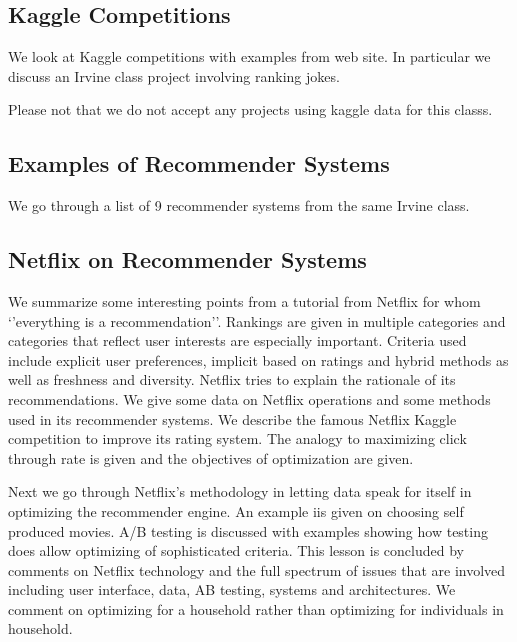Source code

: 

\subsection{Kaggle Competitions}

We look at Kaggle competitions with examples from web site. In
particular we discuss an Irvine class project involving ranking jokes.


\begin{IU}

Please not that we do not accept any projects using kaggle data for
this classs.

\end{IU}

\subsection{Examples of Recommender Systems}

We go through a list of 9 recommender systems from the same Irvine
class.



\subsection{Netflix on Recommender Systems}

We summarize some interesting points from a tutorial from Netflix for
whom `'everything is a recommendation''. Rankings are given in multiple
categories and categories that reflect user interests are especially
important. Criteria used include explicit user preferences, implicit
based on ratings and hybrid methods as well as freshness and diversity.
Netflix tries to explain the rationale of its recommendations. We give
some data on Netflix operations and some methods used in its recommender
systems. We describe the famous Netflix Kaggle competition to improve
its rating system. The analogy to maximizing click through rate is given
and the objectives of optimization are given.


Next we go through Netflix's methodology in letting data speak for
itself in optimizing the recommender engine. An example iis given on
choosing self produced movies. A/B testing is discussed with examples
showing how testing does allow optimizing of sophisticated criteria.
This lesson is concluded by comments on Netflix technology and the full
spectrum of issues that are involved including user interface, data, AB
testing, systems and architectures. We comment on optimizing for a
household rather than optimizing for individuals in household.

INSTRUCTIONS TO FOLLOW: Your task is to transcribe the line containing "We summarize some" and every line after it, through the last line of the data, exactly as written and with nothing more.

ANSWER AREA:
We summarize some interesting points from a tutorial from Netflix for
whom `'everything is a recommendation''. Rankings are given in multiple
categories and categories that reflect user interests are especially
important. Criteria used include explicit user preferences, implicit
based on ratings and hybrid methods as well as freshness and diversity.
Netflix tries to explain the rationale of its recommendations. We give
some data on Netflix operations and some methods used in its recommender
systems. We describe the famous Netflix Kaggle competition to improve
its rating system. The analogy to maximizing click through rate is given
and the objectives of optimization are given.


Next we go through Netflix's methodology in letting data speak for
itself in optimizing the recommender engine. An example iis given on
choosing self produced movies. A/B testing is discussed with examples
showing how testing does allow optimizing of sophisticated criteria.
This lesson is concluded by comments on Netflix technology and the full
spectrum of issues that are involved including user interface, data, AB
testing, systems and architectures. We comment on optimizing for a
household rather than optimizing for individuals in household.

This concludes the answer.